--- Given records ---

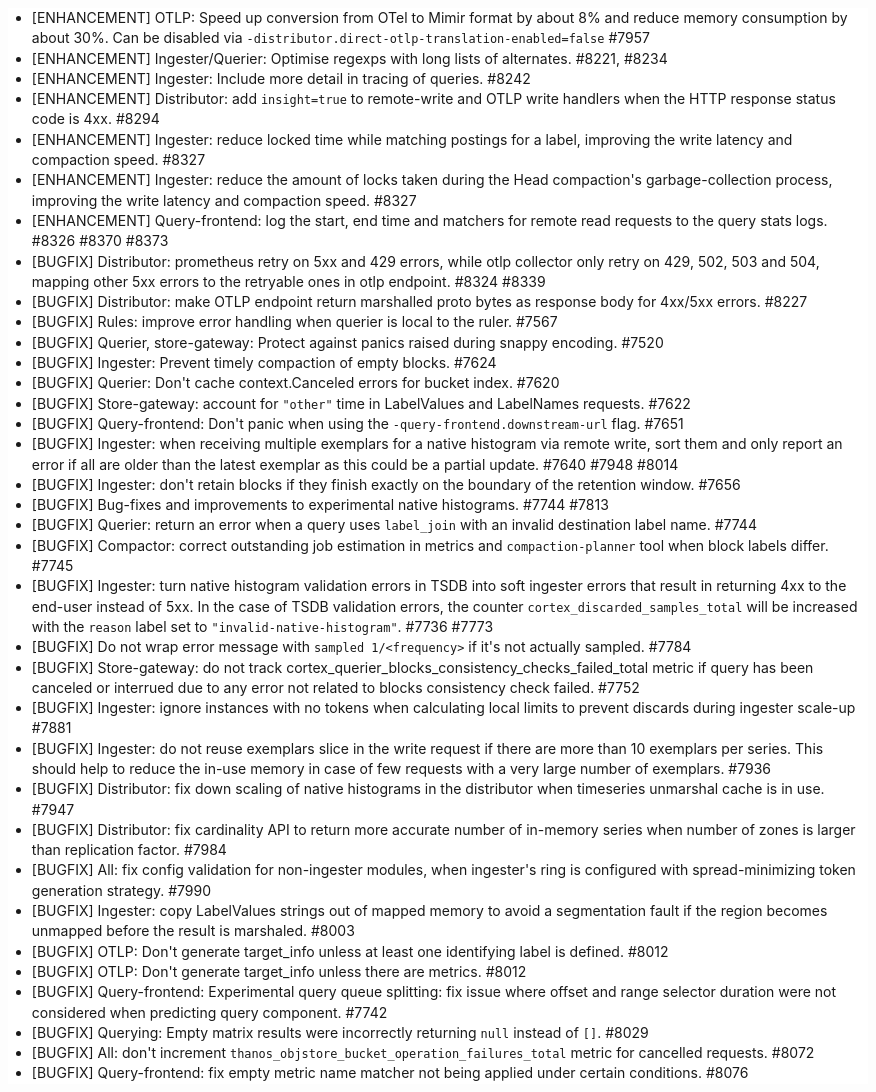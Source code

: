 * [ENHANCEMENT] OTLP: Speed up conversion from OTel to Mimir format by about 8% and reduce memory consumption by about 30%. Can be disabled via `-distributor.direct-otlp-translation-enabled=false` #7957
* [ENHANCEMENT] Ingester/Querier: Optimise regexps with long lists of alternates. #8221, #8234
* [ENHANCEMENT] Ingester: Include more detail in tracing of queries. #8242
* [ENHANCEMENT] Distributor: add `insight=true` to remote-write and OTLP write handlers when the HTTP response status code is 4xx. #8294
* [ENHANCEMENT] Ingester: reduce locked time while matching postings for a label, improving the write latency and compaction speed. #8327
* [ENHANCEMENT] Ingester: reduce the amount of locks taken during the Head compaction's garbage-collection process, improving the write latency and compaction speed. #8327
* [ENHANCEMENT] Query-frontend: log the start, end time and matchers for remote read requests to the query stats logs. #8326 #8370 #8373
* [BUGFIX] Distributor: prometheus retry on 5xx and 429 errors, while otlp collector only retry on 429, 502, 503 and 504, mapping other 5xx errors to the retryable ones in otlp endpoint. #8324 #8339
* [BUGFIX] Distributor: make OTLP endpoint return marshalled proto bytes as response body for 4xx/5xx errors. #8227
* [BUGFIX] Rules: improve error handling when querier is local to the ruler. #7567
* [BUGFIX] Querier, store-gateway: Protect against panics raised during snappy encoding. #7520
* [BUGFIX] Ingester: Prevent timely compaction of empty blocks. #7624
* [BUGFIX] Querier: Don't cache context.Canceled errors for bucket index. #7620
* [BUGFIX] Store-gateway: account for `"other"` time in LabelValues and LabelNames requests. #7622
* [BUGFIX] Query-frontend: Don't panic when using the `-query-frontend.downstream-url` flag. #7651
* [BUGFIX] Ingester: when receiving multiple exemplars for a native histogram via remote write, sort them and only report an error if all are older than the latest exemplar as this could be a partial update. #7640 #7948 #8014
* [BUGFIX] Ingester: don't retain blocks if they finish exactly on the boundary of the retention window. #7656
* [BUGFIX] Bug-fixes and improvements to experimental native histograms. #7744 #7813
* [BUGFIX] Querier: return an error when a query uses `label_join` with an invalid destination label name. #7744
* [BUGFIX] Compactor: correct outstanding job estimation in metrics and `compaction-planner` tool when block labels differ. #7745
* [BUGFIX] Ingester: turn native histogram validation errors in TSDB into soft ingester errors that result in returning 4xx to the end-user instead of 5xx. In the case of TSDB validation errors, the counter `cortex_discarded_samples_total` will be increased with the `reason` label set to `"invalid-native-histogram"`. #7736 #7773
* [BUGFIX] Do not wrap error message with `sampled 1/<frequency>` if it's not actually sampled. #7784
* [BUGFIX] Store-gateway: do not track cortex_querier_blocks_consistency_checks_failed_total metric if query has been canceled or interrued due to any error not related to blocks consistency check failed. #7752
* [BUGFIX] Ingester: ignore instances with no tokens when calculating local limits to prevent discards during ingester scale-up #7881
* [BUGFIX] Ingester: do not reuse exemplars slice in the write request if there are more than 10 exemplars per series. This should help to reduce the in-use memory in case of few requests with a very large number of exemplars. #7936
* [BUGFIX] Distributor: fix down scaling of native histograms in the distributor when timeseries unmarshal cache is in use. #7947
* [BUGFIX] Distributor: fix cardinality API to return more accurate number of in-memory series when number of zones is larger than replication factor. #7984
* [BUGFIX] All: fix config validation for non-ingester modules, when ingester's ring is configured with spread-minimizing token generation strategy. #7990
* [BUGFIX] Ingester: copy LabelValues strings out of mapped memory to avoid a segmentation fault if the region becomes unmapped before the result is marshaled. #8003
* [BUGFIX] OTLP: Don't generate target_info unless at least one identifying label is defined. #8012
* [BUGFIX] OTLP: Don't generate target_info unless there are metrics. #8012
* [BUGFIX] Query-frontend: Experimental query queue splitting: fix issue where offset and range selector duration were not considered when predicting query component. #7742
* [BUGFIX] Querying: Empty matrix results were incorrectly returning `null` instead of `[]`. #8029
* [BUGFIX] All: don't increment `thanos_objstore_bucket_operation_failures_total` metric for cancelled requests. #8072
* [BUGFIX] Query-frontend: fix empty metric name matcher not being applied under certain conditions. #8076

---

• [Task description] In the listing above, find the line with "[BUGFIX] Query-frontend: Don't" and the line with "retention window. #7656". Output those two lines and every line between them, exactly as written.

• [Written answer]
* [BUGFIX] Query-frontend: Don't panic when using the `-query-frontend.downstream-url` flag. #7651
* [BUGFIX] Ingester: when receiving multiple exemplars for a native histogram via remote write, sort them and only report an error if all are older than the latest exemplar as this could be a partial update. #7640 #7948 #8014
* [BUGFIX] Ingester: don't retain blocks if they finish exactly on the boundary of the retention window. #7656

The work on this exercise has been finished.